■ Data records:
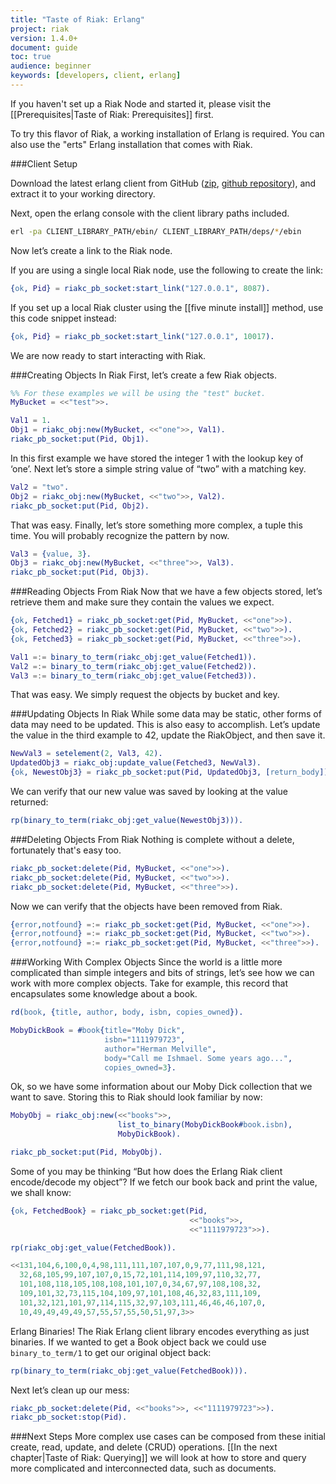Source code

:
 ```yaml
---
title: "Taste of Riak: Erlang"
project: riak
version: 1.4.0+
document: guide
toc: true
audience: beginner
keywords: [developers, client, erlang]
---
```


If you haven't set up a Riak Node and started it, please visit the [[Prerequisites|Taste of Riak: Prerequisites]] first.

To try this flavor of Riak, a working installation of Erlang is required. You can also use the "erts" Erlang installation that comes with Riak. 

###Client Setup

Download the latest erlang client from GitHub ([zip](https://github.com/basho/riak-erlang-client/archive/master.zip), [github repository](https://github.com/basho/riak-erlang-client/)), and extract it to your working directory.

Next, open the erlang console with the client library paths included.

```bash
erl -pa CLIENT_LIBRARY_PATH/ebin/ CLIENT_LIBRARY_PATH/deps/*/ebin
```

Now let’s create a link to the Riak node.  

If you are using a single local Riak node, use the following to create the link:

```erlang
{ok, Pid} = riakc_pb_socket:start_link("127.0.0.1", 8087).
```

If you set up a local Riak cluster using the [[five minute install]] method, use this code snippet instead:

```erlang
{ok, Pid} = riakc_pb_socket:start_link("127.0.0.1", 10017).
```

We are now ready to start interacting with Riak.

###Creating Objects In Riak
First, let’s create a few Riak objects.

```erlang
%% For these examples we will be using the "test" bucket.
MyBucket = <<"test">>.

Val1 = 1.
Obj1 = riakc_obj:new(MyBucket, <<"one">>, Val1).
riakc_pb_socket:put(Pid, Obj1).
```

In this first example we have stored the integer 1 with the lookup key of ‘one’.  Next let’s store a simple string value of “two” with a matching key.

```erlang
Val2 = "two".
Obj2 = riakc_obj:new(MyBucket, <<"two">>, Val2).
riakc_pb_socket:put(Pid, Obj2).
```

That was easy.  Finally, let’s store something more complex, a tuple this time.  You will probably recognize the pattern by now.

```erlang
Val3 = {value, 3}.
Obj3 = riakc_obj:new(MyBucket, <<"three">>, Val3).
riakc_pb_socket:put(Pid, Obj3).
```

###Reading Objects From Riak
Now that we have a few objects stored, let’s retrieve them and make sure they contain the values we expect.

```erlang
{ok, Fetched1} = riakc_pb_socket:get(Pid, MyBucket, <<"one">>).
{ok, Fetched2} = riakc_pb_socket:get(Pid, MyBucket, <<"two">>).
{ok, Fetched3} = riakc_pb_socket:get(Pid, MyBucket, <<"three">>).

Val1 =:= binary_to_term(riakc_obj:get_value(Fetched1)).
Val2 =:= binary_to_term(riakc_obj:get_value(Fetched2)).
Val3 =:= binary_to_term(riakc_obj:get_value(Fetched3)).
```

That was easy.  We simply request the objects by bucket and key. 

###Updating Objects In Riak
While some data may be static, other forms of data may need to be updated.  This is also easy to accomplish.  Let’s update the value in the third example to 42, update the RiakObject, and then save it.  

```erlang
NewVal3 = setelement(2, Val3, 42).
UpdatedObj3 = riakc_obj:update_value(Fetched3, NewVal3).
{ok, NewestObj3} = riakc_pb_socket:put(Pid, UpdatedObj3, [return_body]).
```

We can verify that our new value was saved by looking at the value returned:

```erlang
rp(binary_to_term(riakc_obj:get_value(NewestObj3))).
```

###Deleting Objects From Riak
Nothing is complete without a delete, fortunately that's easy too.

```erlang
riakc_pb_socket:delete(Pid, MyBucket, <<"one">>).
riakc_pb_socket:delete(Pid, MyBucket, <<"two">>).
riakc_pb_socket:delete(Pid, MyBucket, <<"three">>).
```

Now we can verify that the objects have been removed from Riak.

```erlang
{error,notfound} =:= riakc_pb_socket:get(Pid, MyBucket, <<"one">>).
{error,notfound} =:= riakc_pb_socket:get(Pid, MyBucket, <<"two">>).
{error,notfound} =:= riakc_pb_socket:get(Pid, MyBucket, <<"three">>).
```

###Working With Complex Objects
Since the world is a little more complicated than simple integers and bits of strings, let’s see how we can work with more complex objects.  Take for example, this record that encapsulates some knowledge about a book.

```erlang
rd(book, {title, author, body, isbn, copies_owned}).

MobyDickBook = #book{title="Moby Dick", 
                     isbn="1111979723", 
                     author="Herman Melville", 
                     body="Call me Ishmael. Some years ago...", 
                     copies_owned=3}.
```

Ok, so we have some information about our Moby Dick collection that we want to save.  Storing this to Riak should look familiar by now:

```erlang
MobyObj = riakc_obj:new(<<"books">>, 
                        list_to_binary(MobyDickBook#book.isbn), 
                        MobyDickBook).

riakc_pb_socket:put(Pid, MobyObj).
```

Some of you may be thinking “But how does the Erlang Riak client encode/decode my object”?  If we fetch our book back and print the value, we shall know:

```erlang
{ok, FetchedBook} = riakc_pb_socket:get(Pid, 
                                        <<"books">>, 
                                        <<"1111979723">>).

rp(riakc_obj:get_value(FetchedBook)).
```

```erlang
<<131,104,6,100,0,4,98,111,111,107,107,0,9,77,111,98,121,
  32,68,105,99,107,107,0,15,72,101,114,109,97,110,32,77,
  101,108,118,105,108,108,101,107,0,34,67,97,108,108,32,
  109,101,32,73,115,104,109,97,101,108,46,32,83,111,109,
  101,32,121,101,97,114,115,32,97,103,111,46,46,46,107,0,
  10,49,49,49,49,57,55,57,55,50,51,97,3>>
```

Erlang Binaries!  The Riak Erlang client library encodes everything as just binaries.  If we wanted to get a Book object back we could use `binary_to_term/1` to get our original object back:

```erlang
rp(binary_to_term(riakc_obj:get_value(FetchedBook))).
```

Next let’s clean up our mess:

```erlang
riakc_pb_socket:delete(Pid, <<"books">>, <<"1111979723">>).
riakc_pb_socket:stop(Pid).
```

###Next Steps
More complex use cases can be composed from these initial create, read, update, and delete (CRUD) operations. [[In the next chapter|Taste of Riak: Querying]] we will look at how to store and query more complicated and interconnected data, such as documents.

■ Work to be completed:
Search the entries for the string "delete" and collect each line that has it.

■ Solved exercise:
Nothing is complete without a delete, fortunately that's easy too.
riakc_pb_socket:delete(Pid, MyBucket, <<"one">>).
riakc_pb_socket:delete(Pid, MyBucket, <<"two">>).
riakc_pb_socket:delete(Pid, MyBucket, <<"three">>).
riakc_pb_socket:delete(Pid, <<"books">>, <<"1111979723">>).
More complex use cases can be composed from these initial create, read, update, and delete (CRUD) operations. [[In the next chapter|Taste of Riak: Querying]] we will look at how to store and query more complicated and interconnected data, such as documents.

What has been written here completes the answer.